For most people visiting Hackney Wick for the first time (especially for out of towners), the area may look like a cluster of old warehouses and factories, adorned with graffiti and left abandoned. But if you stay for a while and take in the area, you’ll start to discover the creative buzz that is hidden within each building. Open one door and you’ll stumble across a micro-brewery, open another and you’ll see an art studio. Performance spaces, fringe theatres and a Michelin star restaurant are just a few of the ventures that have brought what was once a skeleton of the industrial era, back to life.

When you come down Wallis road, and acclimatise yourself to the breath-taking murals on display, you’ll find us nestled in the middle of what is now considered one of London’s most creative neighbourhoods. But it is not only the present day that shapes our identity. The history of Hackney Wick has a heavy influence on who we are and what we do.
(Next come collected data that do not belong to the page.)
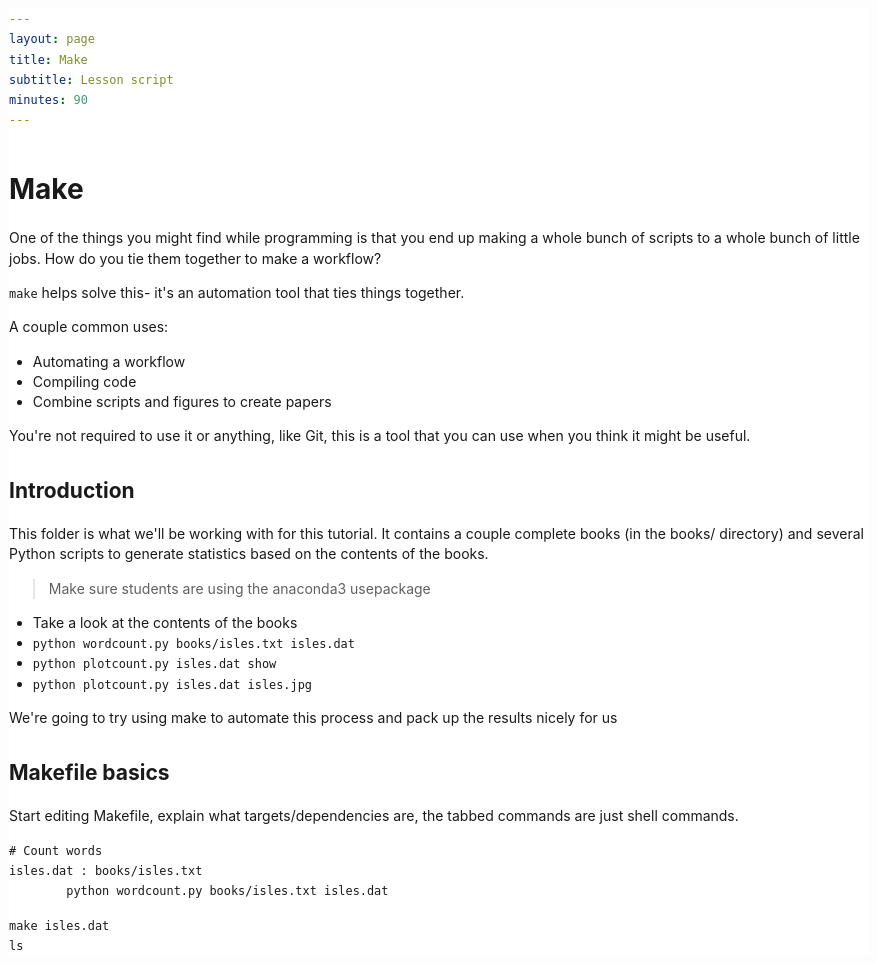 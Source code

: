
 ```yaml
---
layout: page
title: Make
subtitle: Lesson script
minutes: 90
---
```


# Make

One of the things you might find while programming is that you end up making a whole bunch of scripts to a whole bunch of little jobs. How do you tie them together to make a workflow?

`make` helps solve this- it's an automation tool that ties things together.

A couple common uses:  

+ Automating a workflow
+ Compiling code
+ Combine scripts and figures to create papers

You're not required to use it or anything, like Git, this is a tool that you can use when you think it might be useful.

## Introduction

This folder is what we'll be working with for this tutorial. It contains a couple complete books (in the books/ directory) and several Python scripts to generate statistics based on the contents of the books.

> Make sure students are using the anaconda3 usepackage

+ Take a look at the contents of the books
+ `python wordcount.py books/isles.txt isles.dat`
+ `python plotcount.py isles.dat show`
+ `python plotcount.py isles.dat isles.jpg`

We're going to try using make to automate this process and pack up the results nicely for us

## Makefile basics

Start editing Makefile, explain what targets/dependencies are, the tabbed commands are just shell commands.

```{.bash}
# Count words
isles.dat : books/isles.txt
        python wordcount.py books/isles.txt isles.dat
```

```{.bash}
make isles.dat
ls
```
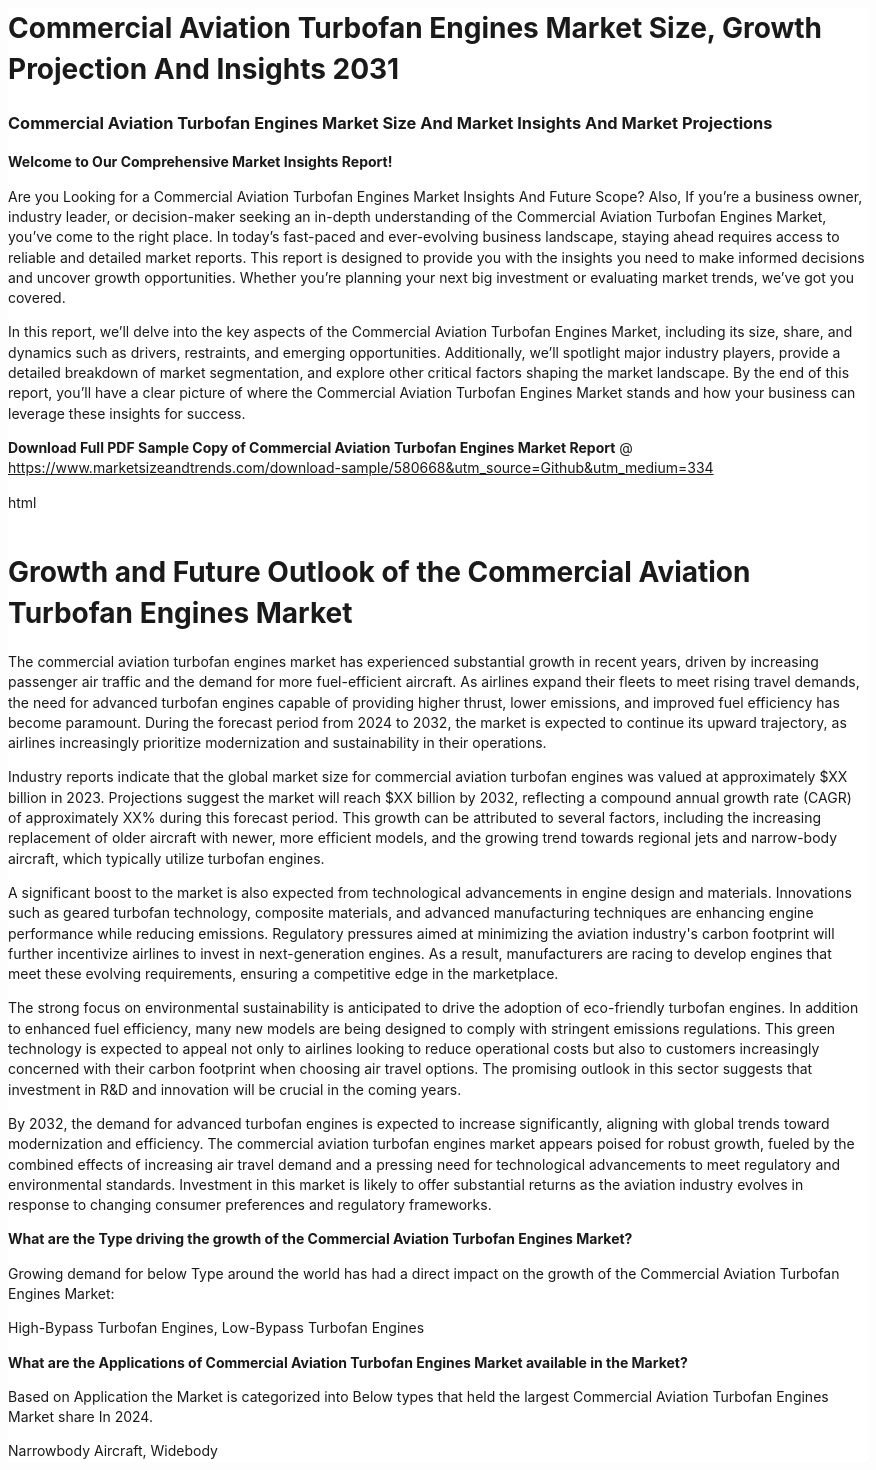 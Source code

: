 <h1> Commercial Aviation Turbofan Engines Market Size, Growth Projection And Insights 2031</h1><div class="" data-test-id=""><h3><span class="">Commercial Aviation Turbofan Engines Market Size And Market Insights And Market Projections</span></h3></div><div class="" data-test-id=""><p><strong>Welcome to Our Comprehensive Market Insights Report!</strong></p><p>Are you Looking for a Commercial Aviation Turbofan Engines Market Insights And Future Scope? Also, If you&rsquo;re a business owner, industry leader, or decision-maker seeking an in-depth understanding of the Commercial Aviation Turbofan Engines Market, you&rsquo;ve come to the right place. In today&rsquo;s fast-paced and ever-evolving business landscape, staying ahead requires access to reliable and detailed market reports. This report is designed to provide you with the insights you need to make informed decisions and uncover growth opportunities. Whether you&rsquo;re planning your next big investment or evaluating market trends, we&rsquo;ve got you covered.</p><p>In this report, we&rsquo;ll delve into the key aspects of the Commercial Aviation Turbofan Engines Market, including its size, share, and dynamics such as drivers, restraints, and emerging opportunities. Additionally, we&rsquo;ll spotlight major industry players, provide a detailed breakdown of market segmentation, and explore other critical factors shaping the market landscape. By the end of this report, you&rsquo;ll have a clear picture of where the Commercial Aviation Turbofan Engines Market stands and how your business can leverage these insights for success.</p><p><strong>Download Full PDF Sample Copy of Commercial Aviation Turbofan Engines Market Report</strong> @ <a href="https://www.marketsizeandtrends.com/download-sample/580668&utm_source=Github&utm_medium=334" target="_blank">https://www.marketsizeandtrends.com/download-sample/580668&utm_source=Github&utm_medium=334</a></p></div><div class="" data-test-id=""><p><span class="">html<div> <h1>Growth and Future Outlook of the Commercial Aviation Turbofan Engines Market</h1> <p> The commercial aviation turbofan engines market has experienced substantial growth in recent years, driven by increasing passenger air traffic and the demand for more fuel-efficient aircraft. As airlines expand their fleets to meet rising travel demands, the need for advanced turbofan engines capable of providing higher thrust, lower emissions, and improved fuel efficiency has become paramount. During the forecast period from 2024 to 2032, the market is expected to continue its upward trajectory, as airlines increasingly prioritize modernization and sustainability in their operations. </p> <p> Industry reports indicate that the global market size for commercial aviation turbofan engines was valued at approximately $XX billion in 2023. Projections suggest the market will reach $XX billion by 2032, reflecting a compound annual growth rate (CAGR) of approximately XX% during this forecast period. This growth can be attributed to several factors, including the increasing replacement of older aircraft with newer, more efficient models, and the growing trend towards regional jets and narrow-body aircraft, which typically utilize turbofan engines. </p> <p> A significant boost to the market is also expected from technological advancements in engine design and materials. Innovations such as geared turbofan technology, composite materials, and advanced manufacturing techniques are enhancing engine performance while reducing emissions. Regulatory pressures aimed at minimizing the aviation industry's carbon footprint will further incentivize airlines to invest in next-generation engines. As a result, manufacturers are racing to develop engines that meet these evolving requirements, ensuring a competitive edge in the marketplace. </p> <p> The strong focus on environmental sustainability is anticipated to drive the adoption of eco-friendly turbofan engines. In addition to enhanced fuel efficiency, many new models are being designed to comply with stringent emissions regulations. This green technology is expected to appeal not only to airlines looking to reduce operational costs but also to customers increasingly concerned with their carbon footprint when choosing air travel options. The promising outlook in this sector suggests that investment in R&D and innovation will be crucial in the coming years. </p> <p> <strong></strong> </p> <p> By 2032, the demand for advanced turbofan engines is expected to increase significantly, aligning with global trends toward modernization and efficiency. The commercial aviation turbofan engines market appears poised for robust growth, fueled by the combined effects of increasing air travel demand and a pressing need for technological advancements to meet regulatory and environmental standards. Investment in this market is likely to offer substantial returns as the aviation industry evolves in response to changing consumer preferences and regulatory frameworks. </p></div></span></p><p><strong><span class="">What are the&nbsp;Type driving the growth of the Commercial Aviation Turbofan Engines Market?</span></strong></p></div><div class="" data-test-id=""><p><span class="">Growing demand for below Type around the world has had a direct impact on the growth of the Commercial Aviation Turbofan Engines Market:</span></p></div><div class="" data-test-id=""><p>High-Bypass Turbofan Engines, Low-Bypass Turbofan Engines</p><p><span class=""><strong>What are the&nbsp;Applications&nbsp;of Commercial Aviation Turbofan Engines Market available in the Market?</strong></span></p></div><div class="" data-test-id=""><p><span class="">Based on Application the Market is categorized into Below types that held the largest Commercial Aviation Turbofan Engines Market share In 2024.</span></p></div><div class="" data-test-id=""><p><span class="">Narrowbody Aircraft, Widebody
In the late 19th and early 20th centuries, Hackney Wick was a hub for the textile industry, with numerous factories producing everything from woollen goods to silk ribbons. Many of these factories were built along the River Lea, which provided easy access to the waterways and canals that were used for transport at the time. Our very own factory backs onto this river where you will frequently see house boats making their way to and from the River Thames.

During World War 2, the area was heavily bombed due to its heavily established stronghold on British manufacturing. Below you can see a bomb site of the Clarnico confectionary factory which would have stood opposite our premises.

Hackney Wick during the war

But the resilience of Britons was strong and in the latter end of the 20th century, the garment industry in Hackney Wick bounced back and became more focused on producing ready-to-wear clothing, such as dresses and suits, for the mass market. Many small-scale garment manufacturers set up shop in the area, often working out of small workshops or even their own homes. In the 1970s and 1980s, the garment industry in Hackney Wick experienced a decline due to competition from cheaper imports from overseas. Many factories and workshops closed down, and the area fell into decline.

However, in recent years, there has been a resurgence of interest in garment manufacturing in Hackney Wick, driven in part by a growing demand for sustainable and locally-produced fashion. Today, there are a number of small-scale garment manufacturers and fashion designers based in the area, producing everything from bespoke suits to eco-friendly streetwear. The yearning for British made goods combined with our factory situated in a lively creative area is the perfect cocktail for producing clothing that is quintessentially British that benefits from the inspired community around us.